- [Data listing]
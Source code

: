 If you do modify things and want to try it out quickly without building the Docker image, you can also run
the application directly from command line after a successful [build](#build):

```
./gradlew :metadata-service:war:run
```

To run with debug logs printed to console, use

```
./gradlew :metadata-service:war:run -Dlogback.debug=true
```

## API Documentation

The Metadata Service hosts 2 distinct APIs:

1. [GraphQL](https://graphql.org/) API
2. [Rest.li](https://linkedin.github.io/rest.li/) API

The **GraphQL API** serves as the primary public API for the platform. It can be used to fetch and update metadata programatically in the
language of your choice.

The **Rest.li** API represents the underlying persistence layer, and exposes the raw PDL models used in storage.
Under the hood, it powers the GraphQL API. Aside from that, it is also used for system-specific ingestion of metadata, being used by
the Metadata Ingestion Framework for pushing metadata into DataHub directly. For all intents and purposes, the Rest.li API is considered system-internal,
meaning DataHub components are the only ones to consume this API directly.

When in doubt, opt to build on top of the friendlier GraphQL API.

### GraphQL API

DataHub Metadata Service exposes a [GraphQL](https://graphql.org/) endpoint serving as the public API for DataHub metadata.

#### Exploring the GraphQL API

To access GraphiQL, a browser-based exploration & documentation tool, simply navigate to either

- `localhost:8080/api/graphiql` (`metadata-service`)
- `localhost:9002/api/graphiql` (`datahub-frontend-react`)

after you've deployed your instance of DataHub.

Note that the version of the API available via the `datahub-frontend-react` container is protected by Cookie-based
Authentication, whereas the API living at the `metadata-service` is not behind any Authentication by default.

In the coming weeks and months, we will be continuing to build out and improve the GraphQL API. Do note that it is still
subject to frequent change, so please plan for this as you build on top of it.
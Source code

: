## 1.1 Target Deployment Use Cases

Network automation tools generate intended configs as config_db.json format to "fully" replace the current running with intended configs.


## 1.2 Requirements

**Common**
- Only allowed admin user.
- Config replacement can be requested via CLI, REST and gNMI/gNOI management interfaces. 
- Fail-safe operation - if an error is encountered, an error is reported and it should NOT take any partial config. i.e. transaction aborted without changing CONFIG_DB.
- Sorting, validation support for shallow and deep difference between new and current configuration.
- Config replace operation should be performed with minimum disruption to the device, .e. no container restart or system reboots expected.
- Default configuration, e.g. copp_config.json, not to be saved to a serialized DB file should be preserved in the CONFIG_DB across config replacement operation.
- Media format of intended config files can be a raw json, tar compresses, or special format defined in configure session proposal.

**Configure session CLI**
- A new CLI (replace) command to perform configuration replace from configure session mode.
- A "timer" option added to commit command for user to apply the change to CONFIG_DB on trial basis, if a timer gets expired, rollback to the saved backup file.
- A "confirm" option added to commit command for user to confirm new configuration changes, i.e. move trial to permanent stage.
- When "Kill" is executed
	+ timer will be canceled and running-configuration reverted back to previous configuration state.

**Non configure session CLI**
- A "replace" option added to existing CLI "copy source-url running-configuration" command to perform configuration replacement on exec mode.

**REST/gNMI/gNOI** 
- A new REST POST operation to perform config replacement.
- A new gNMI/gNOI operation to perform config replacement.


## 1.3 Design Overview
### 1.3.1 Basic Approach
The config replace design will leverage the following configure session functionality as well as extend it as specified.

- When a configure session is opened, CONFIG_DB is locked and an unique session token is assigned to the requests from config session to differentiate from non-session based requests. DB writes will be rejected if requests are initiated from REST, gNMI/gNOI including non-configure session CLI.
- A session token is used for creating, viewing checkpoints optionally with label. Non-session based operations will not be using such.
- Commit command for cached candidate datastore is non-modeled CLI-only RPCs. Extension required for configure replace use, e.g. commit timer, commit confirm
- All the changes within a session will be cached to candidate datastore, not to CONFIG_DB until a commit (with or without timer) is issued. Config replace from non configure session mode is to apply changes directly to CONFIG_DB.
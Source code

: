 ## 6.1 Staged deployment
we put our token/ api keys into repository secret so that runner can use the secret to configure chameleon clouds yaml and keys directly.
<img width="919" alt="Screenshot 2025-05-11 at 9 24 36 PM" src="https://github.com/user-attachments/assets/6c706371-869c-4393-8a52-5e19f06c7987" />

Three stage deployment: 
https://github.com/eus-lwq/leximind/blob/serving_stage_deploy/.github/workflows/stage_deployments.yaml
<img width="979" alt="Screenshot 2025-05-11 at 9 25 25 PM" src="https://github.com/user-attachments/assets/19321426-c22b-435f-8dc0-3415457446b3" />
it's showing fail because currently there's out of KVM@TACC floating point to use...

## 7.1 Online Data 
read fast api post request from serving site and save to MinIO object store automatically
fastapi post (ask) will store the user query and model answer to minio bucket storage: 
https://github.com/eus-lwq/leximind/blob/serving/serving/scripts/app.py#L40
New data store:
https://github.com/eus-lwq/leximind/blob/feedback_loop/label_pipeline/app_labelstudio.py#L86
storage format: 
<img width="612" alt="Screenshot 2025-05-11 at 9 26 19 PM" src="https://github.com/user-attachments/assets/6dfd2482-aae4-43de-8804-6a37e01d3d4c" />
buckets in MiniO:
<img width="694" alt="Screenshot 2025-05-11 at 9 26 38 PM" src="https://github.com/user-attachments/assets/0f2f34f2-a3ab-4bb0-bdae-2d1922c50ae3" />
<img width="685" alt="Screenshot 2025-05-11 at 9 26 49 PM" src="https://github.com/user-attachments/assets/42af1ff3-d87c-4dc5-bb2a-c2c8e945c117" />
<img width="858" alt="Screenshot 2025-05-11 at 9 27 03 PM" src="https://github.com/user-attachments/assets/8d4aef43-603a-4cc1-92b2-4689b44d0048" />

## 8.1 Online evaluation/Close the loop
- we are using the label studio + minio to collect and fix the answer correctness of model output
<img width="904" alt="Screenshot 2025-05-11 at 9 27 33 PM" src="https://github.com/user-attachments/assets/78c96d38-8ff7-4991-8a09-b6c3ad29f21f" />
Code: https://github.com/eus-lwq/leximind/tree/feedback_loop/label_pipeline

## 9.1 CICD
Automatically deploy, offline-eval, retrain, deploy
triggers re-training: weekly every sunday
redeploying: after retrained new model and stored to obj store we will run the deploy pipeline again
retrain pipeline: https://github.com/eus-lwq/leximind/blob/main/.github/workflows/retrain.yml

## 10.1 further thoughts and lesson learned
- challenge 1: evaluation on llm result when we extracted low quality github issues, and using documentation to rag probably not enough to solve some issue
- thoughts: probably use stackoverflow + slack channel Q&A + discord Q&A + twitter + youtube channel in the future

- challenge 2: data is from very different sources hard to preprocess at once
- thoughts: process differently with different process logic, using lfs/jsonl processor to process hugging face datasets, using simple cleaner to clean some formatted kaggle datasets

- [Activity] With "challenge" as the search string, filter the records and return each line that has it.

- [Task answer]
- challenge 1: evaluation on llm result when we extracted low quality github issues, and using documentation to rag probably not enough to solve some issue
- challenge 2: data is from very different sources hard to preprocess at once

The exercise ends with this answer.